• [TASK ITEM]:
What you output must match the entries exactly, apart from the pictures, which are left out.
*** INPUT DATA Section Begins ***
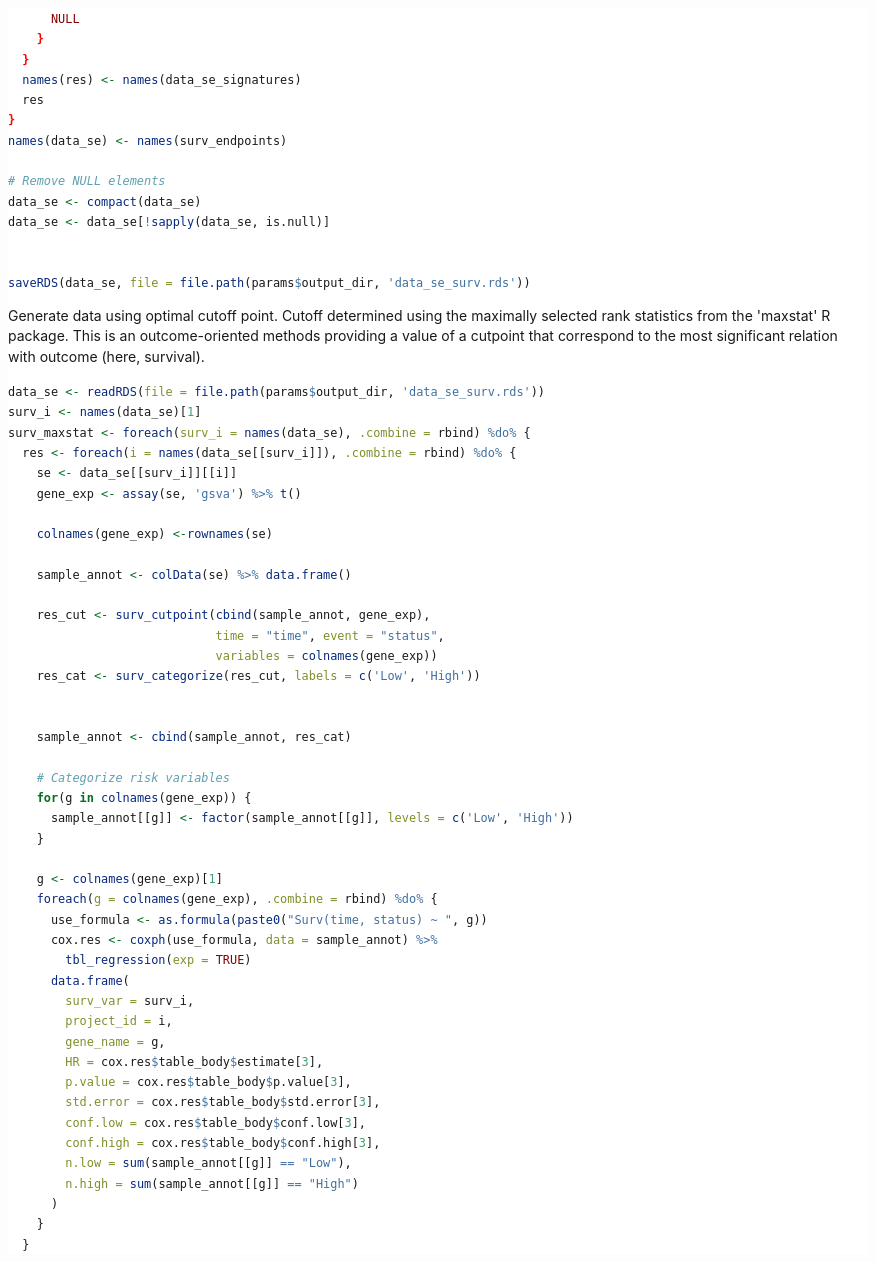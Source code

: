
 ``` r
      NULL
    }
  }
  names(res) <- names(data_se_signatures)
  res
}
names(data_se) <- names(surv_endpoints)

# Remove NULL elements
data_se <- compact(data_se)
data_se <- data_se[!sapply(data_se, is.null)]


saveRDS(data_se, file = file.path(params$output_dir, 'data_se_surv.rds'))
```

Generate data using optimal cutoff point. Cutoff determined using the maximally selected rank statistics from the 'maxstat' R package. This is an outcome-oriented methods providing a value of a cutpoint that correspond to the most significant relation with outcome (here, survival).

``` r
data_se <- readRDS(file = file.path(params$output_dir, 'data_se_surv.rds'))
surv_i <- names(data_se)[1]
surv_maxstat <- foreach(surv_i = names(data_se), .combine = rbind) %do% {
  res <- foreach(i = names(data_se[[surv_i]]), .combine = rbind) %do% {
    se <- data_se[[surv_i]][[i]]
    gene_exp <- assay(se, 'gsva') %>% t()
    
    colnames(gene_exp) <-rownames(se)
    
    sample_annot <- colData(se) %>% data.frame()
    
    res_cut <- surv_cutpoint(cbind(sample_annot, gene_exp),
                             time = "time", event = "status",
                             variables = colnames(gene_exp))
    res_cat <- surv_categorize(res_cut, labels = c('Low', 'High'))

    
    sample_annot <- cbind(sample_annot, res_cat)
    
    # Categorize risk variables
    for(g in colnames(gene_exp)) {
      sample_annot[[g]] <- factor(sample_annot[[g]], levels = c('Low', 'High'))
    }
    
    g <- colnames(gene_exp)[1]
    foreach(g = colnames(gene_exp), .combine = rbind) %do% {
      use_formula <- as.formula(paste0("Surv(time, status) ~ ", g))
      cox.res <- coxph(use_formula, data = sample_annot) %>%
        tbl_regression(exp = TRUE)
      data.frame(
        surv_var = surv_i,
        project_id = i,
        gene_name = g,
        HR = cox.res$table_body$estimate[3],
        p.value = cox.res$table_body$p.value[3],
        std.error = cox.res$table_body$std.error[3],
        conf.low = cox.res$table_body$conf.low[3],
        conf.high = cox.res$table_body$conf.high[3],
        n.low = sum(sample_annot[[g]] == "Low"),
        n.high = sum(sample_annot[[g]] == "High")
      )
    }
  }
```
*** INPUT DATA Section Ends ***
• [COMPLETED TASK]:
Source code

:
 ``` r
      NULL
    }
  }
  names(res) <- names(data_se_signatures)
  res
}
names(data_se) <- names(surv_endpoints)

# Remove NULL elements
data_se <- compact(data_se)
data_se <- data_se[!sapply(data_se, is.null)]


saveRDS(data_se, file = file.path(params$output_dir, 'data_se_surv.rds'))
```

Generate data using optimal cutoff point. Cutoff determined using the maximally selected rank statistics from the 'maxstat' R package. This is an outcome-oriented methods providing a value of a cutpoint that correspond to the most significant relation with outcome (here, survival).

``` r
data_se <- readRDS(file = file.path(params$output_dir, 'data_se_surv.rds'))
surv_i <- names(data_se)[1]
surv_maxstat <- foreach(surv_i = names(data_se), .combine = rbind) %do% {
  res <- foreach(i = names(data_se[[surv_i]]), .combine = rbind) %do% {
    se <- data_se[[surv_i]][[i]]
    gene_exp <- assay(se, 'gsva') %>% t()
    
    colnames(gene_exp) <-rownames(se)
    
    sample_annot <- colData(se) %>% data.frame()
    
    res_cut <- surv_cutpoint(cbind(sample_annot, gene_exp),
                             time = "time", event = "status",
                             variables = colnames(gene_exp))
    res_cat <- surv_categorize(res_cut, labels = c('Low', 'High'))

    
    sample_annot <- cbind(sample_annot, res_cat)
    
    # Categorize risk variables
    for(g in colnames(gene_exp)) {
      sample_annot[[g]] <- factor(sample_annot[[g]], levels = c('Low', 'High'))
    }
    
    g <- colnames(gene_exp)[1]
    foreach(g = colnames(gene_exp), .combine = rbind) %do% {
      use_formula <- as.formula(paste0("Surv(time, status) ~ ", g))
      cox.res <- coxph(use_formula, data = sample_annot) %>%
        tbl_regression(exp = TRUE)
      data.frame(
        surv_var = surv_i,
        project_id = i,
        gene_name = g,
        HR = cox.res$table_body$estimate[3],
        p.value = cox.res$table_body$p.value[3],
        std.error = cox.res$table_body$std.error[3],
        conf.low = cox.res$table_body$conf.low[3],
        conf.high = cox.res$table_body$conf.high[3],
        n.low = sum(sample_annot[[g]] == "Low"),
        n.high = sum(sample_annot[[g]] == "High")
      )
    }
  }
```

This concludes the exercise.